▸ **Problem description**
With all images omitted, write out the records word for word.

Rendered images with source text
================

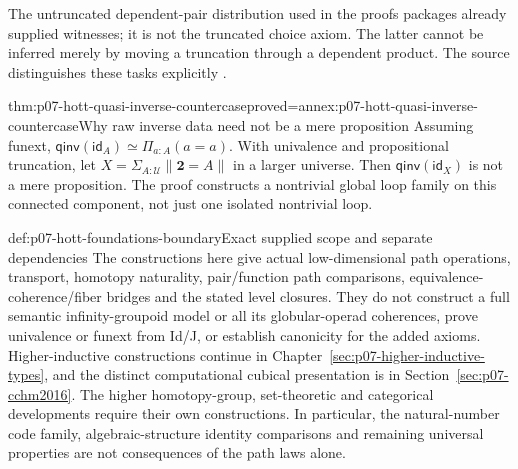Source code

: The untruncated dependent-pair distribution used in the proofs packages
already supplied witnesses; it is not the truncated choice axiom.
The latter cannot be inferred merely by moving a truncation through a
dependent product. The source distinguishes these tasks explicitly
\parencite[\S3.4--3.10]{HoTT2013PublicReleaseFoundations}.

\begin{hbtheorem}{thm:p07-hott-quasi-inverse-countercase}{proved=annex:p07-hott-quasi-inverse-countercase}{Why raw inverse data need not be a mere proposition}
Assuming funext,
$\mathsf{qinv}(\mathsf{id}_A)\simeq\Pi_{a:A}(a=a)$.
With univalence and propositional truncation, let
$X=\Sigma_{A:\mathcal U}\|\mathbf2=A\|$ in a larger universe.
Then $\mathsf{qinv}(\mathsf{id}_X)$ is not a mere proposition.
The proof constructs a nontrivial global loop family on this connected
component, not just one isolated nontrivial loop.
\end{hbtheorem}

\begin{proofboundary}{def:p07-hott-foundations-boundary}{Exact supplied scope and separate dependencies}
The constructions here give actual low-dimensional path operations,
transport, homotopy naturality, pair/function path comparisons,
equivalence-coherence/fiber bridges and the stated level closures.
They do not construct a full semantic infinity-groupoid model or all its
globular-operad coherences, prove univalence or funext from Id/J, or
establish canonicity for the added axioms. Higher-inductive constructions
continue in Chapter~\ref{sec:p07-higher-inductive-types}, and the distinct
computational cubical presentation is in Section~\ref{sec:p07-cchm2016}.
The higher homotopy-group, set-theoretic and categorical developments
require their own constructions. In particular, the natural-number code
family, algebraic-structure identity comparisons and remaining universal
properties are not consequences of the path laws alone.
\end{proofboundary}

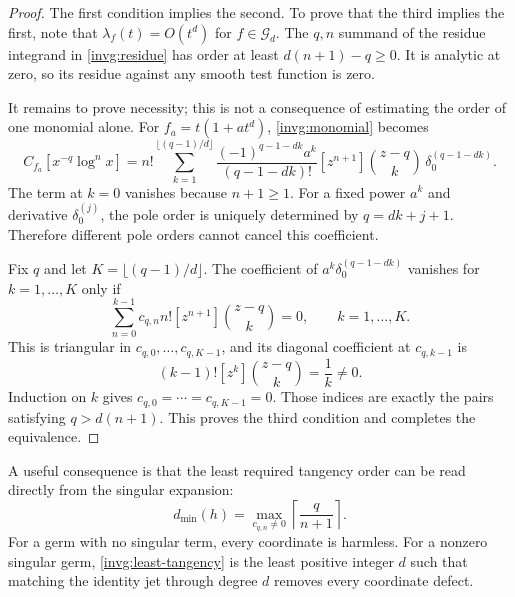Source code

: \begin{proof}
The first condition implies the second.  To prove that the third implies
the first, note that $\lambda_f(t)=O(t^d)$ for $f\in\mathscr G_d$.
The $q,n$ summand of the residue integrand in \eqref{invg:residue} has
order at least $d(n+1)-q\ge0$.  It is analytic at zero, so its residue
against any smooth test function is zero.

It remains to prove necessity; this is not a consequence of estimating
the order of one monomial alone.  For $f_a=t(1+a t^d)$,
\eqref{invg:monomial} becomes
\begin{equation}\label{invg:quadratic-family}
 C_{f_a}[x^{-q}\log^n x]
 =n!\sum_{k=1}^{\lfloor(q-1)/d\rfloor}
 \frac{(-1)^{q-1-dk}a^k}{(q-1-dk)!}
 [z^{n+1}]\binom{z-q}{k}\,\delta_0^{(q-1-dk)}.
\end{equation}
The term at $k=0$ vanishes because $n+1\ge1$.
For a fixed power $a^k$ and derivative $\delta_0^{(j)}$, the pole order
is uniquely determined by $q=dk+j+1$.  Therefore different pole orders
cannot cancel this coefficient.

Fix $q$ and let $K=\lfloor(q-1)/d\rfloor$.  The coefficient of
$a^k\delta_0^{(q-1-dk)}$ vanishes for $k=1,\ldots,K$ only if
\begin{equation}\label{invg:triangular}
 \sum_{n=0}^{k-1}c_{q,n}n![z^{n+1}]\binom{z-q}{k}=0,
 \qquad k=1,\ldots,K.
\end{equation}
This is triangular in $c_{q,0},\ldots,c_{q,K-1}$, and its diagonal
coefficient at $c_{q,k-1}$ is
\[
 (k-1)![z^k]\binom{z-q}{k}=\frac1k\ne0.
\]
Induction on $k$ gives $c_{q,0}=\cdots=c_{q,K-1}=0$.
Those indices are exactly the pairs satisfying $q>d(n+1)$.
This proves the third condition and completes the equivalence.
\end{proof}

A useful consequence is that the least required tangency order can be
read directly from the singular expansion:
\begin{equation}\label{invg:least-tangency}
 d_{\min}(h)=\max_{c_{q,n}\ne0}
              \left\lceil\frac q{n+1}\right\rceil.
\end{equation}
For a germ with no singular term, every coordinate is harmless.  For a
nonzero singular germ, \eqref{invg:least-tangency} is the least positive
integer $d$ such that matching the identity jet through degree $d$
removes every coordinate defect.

================

▸ **Task solution**
Source code

: The untruncated dependent-pair distribution used in the proofs packages
already supplied witnesses; it is not the truncated choice axiom.
The latter cannot be inferred merely by moving a truncation through a
dependent product. The source distinguishes these tasks explicitly
\parencite[\S3.4--3.10]{HoTT2013PublicReleaseFoundations}.

\begin{hbtheorem}{thm:p07-hott-quasi-inverse-countercase}{proved=annex:p07-hott-quasi-inverse-countercase}{Why raw inverse data need not be a mere proposition}
Assuming funext,
$\mathsf{qinv}(\mathsf{id}_A)\simeq\Pi_{a:A}(a=a)$.
With univalence and propositional truncation, let
$X=\Sigma_{A:\mathcal U}\|\mathbf2=A\|$ in a larger universe.
Then $\mathsf{qinv}(\mathsf{id}_X)$ is not a mere proposition.
The proof constructs a nontrivial global loop family on this connected
component, not just one isolated nontrivial loop.
\end{hbtheorem}

\begin{proofboundary}{def:p07-hott-foundations-boundary}{Exact supplied scope and separate dependencies}
The constructions here give actual low-dimensional path operations,
transport, homotopy naturality, pair/function path comparisons,
equivalence-coherence/fiber bridges and the stated level closures.
They do not construct a full semantic infinity-groupoid model or all its
globular-operad coherences, prove univalence or funext from Id/J, or
establish canonicity for the added axioms. Higher-inductive constructions
continue in Chapter~\ref{sec:p07-higher-inductive-types}, and the distinct
computational cubical presentation is in Section~\ref{sec:p07-cchm2016}.
The higher homotopy-group, set-theoretic and categorical developments
require their own constructions. In particular, the natural-number code
family, algebraic-structure identity comparisons and remaining universal
properties are not consequences of the path laws alone.
\end{proofboundary}

Source code

: \begin{proof}
The first condition implies the second.  To prove that the third implies
the first, note that $\lambda_f(t)=O(t^d)$ for $f\in\mathscr G_d$.
The $q,n$ summand of the residue integrand in \eqref{invg:residue} has
order at least $d(n+1)-q\ge0$.  It is analytic at zero, so its residue
against any smooth test function is zero.

It remains to prove necessity; this is not a consequence of estimating
the order of one monomial alone.  For $f_a=t(1+a t^d)$,
\eqref{invg:monomial} becomes
\begin{equation}\label{invg:quadratic-family}
 C_{f_a}[x^{-q}\log^n x]
 =n!\sum_{k=1}^{\lfloor(q-1)/d\rfloor}
 \frac{(-1)^{q-1-dk}a^k}{(q-1-dk)!}
 [z^{n+1}]\binom{z-q}{k}\,\delta_0^{(q-1-dk)}.
\end{equation}
The term at $k=0$ vanishes because $n+1\ge1$.
For a fixed power $a^k$ and derivative $\delta_0^{(j)}$, the pole order
is uniquely determined by $q=dk+j+1$.  Therefore different pole orders
cannot cancel this coefficient.

Fix $q$ and let $K=\lfloor(q-1)/d\rfloor$.  The coefficient of
$a^k\delta_0^{(q-1-dk)}$ vanishes for $k=1,\ldots,K$ only if
\begin{equation}\label{invg:triangular}
 \sum_{n=0}^{k-1}c_{q,n}n![z^{n+1}]\binom{z-q}{k}=0,
 \qquad k=1,\ldots,K.
\end{equation}
This is triangular in $c_{q,0},\ldots,c_{q,K-1}$, and its diagonal
coefficient at $c_{q,k-1}$ is
\[
 (k-1)![z^k]\binom{z-q}{k}=\frac1k\ne0.
\]
Induction on $k$ gives $c_{q,0}=\cdots=c_{q,K-1}=0$.
Those indices are exactly the pairs satisfying $q>d(n+1)$.
This proves the third condition and completes the equivalence.
\end{proof}

A useful consequence is that the least required tangency order can be
read directly from the singular expansion:
\begin{equation}\label{invg:least-tangency}
 d_{\min}(h)=\max_{c_{q,n}\ne0}
              \left\lceil\frac q{n+1}\right\rceil.
\end{equation}
For a germ with no singular term, every coordinate is harmless.  For a
nonzero singular germ, \eqref{invg:least-tangency} is the least positive
integer $d$ such that matching the identity jet through degree $d$
removes every coordinate defect.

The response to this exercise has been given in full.